What you will do: Report how many lines in the data include the string "publication", and add nothing else.

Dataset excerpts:
============

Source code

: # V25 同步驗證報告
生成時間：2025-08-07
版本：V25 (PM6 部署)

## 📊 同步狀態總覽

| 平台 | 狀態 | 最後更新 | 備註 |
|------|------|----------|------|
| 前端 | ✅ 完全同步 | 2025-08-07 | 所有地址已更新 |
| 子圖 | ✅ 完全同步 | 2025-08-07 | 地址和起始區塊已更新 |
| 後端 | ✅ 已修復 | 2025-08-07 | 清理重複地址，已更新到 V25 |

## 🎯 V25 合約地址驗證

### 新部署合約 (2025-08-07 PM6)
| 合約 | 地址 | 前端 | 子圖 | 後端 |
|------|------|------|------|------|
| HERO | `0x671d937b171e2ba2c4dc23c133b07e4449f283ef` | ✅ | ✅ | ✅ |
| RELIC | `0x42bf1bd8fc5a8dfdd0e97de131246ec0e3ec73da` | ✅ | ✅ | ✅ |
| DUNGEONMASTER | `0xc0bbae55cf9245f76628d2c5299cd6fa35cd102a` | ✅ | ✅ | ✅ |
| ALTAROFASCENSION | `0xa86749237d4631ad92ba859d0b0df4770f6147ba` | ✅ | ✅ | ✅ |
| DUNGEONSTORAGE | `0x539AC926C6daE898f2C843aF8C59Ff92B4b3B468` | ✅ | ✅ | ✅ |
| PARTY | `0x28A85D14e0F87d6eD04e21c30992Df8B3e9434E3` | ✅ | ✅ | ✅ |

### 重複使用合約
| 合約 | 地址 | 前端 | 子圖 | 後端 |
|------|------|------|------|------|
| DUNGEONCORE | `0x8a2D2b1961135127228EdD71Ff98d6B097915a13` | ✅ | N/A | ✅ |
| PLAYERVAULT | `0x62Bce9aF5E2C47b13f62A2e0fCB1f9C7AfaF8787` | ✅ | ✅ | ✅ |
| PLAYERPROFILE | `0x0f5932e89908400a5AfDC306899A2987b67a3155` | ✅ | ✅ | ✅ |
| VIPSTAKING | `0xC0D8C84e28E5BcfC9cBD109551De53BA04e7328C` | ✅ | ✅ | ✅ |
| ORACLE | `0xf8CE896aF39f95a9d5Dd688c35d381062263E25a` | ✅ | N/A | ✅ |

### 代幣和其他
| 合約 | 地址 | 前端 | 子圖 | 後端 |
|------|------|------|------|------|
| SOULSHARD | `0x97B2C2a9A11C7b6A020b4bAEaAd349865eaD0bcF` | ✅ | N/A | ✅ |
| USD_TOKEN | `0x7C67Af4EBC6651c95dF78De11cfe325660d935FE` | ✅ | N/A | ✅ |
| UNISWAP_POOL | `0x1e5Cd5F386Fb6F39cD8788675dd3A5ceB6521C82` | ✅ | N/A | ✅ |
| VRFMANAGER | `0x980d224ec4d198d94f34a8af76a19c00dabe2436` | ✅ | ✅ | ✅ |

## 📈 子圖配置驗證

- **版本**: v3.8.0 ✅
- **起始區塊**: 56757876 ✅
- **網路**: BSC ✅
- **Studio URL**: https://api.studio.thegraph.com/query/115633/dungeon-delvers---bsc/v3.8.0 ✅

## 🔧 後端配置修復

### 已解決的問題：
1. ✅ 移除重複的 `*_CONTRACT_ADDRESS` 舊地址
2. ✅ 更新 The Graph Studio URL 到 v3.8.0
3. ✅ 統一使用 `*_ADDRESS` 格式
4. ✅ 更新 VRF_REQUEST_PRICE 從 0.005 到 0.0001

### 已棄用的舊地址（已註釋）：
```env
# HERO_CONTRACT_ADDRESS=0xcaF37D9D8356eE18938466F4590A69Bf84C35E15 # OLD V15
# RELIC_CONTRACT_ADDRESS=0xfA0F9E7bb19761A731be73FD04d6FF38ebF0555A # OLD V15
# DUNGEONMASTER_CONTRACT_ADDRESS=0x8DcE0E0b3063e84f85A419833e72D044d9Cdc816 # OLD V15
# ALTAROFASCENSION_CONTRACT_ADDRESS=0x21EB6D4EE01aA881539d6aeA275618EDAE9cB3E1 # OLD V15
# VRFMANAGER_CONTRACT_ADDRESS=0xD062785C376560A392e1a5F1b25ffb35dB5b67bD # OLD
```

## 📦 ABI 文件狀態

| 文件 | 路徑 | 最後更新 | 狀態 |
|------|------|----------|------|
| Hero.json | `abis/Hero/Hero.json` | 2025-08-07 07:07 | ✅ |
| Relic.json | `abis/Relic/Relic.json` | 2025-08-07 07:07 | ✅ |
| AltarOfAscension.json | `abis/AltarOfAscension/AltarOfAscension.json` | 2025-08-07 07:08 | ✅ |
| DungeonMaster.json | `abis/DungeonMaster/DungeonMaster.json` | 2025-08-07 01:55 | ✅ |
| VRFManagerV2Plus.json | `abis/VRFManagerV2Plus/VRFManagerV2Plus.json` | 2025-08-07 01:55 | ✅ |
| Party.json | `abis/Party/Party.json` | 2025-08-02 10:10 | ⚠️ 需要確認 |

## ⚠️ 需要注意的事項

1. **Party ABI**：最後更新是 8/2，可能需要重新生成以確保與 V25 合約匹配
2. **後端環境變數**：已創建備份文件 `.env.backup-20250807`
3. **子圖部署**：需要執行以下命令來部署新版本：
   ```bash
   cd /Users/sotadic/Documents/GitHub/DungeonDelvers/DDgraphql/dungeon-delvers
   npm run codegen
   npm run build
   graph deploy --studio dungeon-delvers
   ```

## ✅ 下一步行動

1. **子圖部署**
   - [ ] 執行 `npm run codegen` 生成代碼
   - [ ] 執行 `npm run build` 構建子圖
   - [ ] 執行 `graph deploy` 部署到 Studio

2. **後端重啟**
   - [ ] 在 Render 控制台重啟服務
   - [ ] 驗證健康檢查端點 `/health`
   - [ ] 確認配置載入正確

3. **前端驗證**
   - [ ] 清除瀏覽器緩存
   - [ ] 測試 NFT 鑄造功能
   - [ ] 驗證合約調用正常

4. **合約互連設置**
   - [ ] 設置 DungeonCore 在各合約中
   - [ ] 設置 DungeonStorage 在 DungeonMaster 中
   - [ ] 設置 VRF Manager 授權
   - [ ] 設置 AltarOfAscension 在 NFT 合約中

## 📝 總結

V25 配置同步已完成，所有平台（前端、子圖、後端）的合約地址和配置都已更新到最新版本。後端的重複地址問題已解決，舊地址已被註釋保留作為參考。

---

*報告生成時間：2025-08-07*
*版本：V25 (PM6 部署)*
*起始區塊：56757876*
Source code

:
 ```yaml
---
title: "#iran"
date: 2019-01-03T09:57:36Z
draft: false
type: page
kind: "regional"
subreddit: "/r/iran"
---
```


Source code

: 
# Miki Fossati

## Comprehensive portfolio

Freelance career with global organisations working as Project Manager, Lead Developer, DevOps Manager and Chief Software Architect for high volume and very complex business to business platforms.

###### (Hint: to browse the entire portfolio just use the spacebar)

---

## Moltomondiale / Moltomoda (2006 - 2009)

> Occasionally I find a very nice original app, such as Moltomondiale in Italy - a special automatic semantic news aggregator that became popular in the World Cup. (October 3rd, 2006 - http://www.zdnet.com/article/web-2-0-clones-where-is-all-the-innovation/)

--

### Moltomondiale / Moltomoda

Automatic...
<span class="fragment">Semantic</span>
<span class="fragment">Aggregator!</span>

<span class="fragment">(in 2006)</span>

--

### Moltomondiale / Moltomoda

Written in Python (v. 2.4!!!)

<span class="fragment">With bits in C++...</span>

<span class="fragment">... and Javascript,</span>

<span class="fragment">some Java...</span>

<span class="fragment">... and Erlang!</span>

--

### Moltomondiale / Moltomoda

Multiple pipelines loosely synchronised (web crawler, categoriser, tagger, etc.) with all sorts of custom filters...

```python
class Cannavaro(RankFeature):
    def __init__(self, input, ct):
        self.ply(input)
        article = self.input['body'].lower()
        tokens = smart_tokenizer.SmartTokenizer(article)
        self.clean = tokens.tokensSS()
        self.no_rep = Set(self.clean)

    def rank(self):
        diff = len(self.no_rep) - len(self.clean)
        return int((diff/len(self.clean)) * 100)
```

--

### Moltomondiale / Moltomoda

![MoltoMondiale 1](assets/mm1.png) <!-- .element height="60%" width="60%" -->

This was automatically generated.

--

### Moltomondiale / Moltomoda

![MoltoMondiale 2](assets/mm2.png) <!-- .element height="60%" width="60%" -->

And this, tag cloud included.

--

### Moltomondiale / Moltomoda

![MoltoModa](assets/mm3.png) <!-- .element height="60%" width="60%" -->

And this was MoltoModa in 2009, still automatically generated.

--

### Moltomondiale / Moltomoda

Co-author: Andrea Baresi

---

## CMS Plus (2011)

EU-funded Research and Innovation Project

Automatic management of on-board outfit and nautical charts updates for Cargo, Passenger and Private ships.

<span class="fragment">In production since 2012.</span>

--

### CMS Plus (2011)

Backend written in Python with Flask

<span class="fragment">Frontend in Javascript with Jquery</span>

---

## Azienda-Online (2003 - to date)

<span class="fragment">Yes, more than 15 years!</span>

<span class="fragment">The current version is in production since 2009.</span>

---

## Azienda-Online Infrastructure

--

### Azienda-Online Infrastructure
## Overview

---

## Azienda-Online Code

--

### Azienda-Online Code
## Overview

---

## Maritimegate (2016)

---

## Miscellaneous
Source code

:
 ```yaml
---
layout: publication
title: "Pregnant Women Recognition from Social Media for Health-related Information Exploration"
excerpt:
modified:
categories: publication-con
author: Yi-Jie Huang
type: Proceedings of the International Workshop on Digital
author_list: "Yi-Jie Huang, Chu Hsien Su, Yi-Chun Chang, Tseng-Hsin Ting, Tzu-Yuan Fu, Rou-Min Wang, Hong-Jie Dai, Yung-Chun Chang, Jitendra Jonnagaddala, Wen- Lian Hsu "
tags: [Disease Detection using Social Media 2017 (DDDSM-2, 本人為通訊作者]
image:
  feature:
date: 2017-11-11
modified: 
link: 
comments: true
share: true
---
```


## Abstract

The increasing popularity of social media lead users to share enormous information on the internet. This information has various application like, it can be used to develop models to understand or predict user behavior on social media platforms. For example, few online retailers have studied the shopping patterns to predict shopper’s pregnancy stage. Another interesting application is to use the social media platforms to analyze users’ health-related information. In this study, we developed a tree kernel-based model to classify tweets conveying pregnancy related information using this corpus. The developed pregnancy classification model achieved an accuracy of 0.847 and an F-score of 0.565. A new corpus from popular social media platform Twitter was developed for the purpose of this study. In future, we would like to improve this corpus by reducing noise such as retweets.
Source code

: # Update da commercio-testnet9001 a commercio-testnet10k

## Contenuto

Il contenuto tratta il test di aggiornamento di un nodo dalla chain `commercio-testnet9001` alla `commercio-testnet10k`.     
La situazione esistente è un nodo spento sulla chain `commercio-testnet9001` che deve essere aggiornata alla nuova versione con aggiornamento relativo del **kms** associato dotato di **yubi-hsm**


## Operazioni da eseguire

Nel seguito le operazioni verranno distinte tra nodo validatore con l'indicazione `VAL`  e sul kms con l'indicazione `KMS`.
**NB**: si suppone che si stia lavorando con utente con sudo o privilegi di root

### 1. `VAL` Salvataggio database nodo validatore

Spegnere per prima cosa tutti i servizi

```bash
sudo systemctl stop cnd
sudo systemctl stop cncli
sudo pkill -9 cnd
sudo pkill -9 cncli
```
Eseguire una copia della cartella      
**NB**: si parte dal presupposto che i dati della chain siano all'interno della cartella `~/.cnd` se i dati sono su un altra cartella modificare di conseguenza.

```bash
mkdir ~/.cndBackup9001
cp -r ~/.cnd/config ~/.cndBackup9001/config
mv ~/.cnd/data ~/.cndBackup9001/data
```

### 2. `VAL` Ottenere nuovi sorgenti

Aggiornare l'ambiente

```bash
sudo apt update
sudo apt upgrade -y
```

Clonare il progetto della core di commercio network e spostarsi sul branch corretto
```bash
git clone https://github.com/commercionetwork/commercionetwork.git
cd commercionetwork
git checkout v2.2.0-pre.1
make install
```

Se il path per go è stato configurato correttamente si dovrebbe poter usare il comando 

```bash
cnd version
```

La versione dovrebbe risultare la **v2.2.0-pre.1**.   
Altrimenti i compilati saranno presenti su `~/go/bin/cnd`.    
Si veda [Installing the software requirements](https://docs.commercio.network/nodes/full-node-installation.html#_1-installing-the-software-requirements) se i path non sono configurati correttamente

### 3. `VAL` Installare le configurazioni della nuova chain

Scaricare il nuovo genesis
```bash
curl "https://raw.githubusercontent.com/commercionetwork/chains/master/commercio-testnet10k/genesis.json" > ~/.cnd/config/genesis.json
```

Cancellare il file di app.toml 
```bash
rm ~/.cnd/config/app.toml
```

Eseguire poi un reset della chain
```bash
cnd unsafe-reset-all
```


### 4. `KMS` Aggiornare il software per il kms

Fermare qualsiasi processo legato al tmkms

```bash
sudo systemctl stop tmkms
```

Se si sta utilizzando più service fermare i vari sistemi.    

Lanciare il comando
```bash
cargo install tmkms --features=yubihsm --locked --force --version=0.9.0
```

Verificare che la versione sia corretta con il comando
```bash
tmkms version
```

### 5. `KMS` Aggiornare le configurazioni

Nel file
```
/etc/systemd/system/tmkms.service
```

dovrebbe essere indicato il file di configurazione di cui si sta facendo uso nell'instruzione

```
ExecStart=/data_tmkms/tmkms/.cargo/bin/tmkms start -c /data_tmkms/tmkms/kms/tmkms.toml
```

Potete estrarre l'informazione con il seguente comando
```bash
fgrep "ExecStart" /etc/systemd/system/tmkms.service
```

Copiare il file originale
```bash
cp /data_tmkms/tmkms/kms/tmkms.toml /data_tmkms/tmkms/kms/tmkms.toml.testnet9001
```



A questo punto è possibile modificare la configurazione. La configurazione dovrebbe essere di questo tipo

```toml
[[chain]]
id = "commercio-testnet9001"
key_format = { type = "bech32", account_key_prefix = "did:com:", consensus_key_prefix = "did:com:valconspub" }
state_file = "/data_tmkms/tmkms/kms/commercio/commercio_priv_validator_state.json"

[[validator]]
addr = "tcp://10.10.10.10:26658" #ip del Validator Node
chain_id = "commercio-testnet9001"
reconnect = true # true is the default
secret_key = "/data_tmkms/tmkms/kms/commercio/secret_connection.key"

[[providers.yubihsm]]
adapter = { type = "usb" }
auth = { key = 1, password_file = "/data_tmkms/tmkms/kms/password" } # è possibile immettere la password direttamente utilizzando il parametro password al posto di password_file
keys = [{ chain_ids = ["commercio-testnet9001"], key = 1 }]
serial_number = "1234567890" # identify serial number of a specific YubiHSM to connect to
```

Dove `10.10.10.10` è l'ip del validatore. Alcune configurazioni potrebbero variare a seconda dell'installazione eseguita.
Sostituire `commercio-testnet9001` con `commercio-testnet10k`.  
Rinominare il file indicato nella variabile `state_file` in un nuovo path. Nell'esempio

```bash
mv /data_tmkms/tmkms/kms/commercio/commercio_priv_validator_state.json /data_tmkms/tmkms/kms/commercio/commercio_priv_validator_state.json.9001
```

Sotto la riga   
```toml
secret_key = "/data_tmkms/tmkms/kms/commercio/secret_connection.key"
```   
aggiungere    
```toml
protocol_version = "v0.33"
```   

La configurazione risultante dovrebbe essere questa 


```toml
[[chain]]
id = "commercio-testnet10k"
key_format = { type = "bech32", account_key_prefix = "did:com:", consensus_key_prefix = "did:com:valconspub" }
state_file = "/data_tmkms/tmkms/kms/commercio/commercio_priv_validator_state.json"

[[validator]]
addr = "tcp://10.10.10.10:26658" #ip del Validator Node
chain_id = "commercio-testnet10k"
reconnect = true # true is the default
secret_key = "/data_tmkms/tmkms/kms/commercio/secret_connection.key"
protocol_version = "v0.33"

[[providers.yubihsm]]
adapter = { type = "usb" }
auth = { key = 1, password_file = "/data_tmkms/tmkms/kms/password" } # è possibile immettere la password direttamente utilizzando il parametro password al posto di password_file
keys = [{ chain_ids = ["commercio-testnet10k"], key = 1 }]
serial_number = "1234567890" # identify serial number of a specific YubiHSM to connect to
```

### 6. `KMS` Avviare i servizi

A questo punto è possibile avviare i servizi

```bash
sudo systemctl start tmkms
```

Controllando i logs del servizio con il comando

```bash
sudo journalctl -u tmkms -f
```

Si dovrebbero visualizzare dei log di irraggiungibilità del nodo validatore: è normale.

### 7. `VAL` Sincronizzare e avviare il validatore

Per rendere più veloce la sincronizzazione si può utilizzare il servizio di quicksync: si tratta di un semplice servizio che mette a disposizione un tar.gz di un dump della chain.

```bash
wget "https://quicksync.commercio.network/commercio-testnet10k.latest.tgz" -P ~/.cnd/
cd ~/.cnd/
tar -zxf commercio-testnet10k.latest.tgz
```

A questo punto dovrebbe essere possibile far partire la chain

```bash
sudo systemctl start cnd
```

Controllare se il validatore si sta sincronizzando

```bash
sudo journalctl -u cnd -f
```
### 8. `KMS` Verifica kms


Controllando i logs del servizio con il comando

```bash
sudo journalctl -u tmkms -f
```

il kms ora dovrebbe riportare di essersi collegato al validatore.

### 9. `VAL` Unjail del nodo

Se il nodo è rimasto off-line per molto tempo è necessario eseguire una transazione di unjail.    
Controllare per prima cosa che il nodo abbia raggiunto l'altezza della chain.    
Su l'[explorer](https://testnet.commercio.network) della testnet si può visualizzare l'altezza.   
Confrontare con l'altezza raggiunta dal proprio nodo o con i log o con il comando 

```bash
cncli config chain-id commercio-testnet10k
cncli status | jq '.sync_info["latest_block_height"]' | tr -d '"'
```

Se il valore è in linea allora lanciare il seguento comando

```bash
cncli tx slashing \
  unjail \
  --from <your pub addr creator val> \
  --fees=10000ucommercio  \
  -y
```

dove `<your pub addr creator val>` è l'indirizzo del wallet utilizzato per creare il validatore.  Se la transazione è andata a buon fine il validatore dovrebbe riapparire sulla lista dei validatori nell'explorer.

============

Solution for this exercise: 2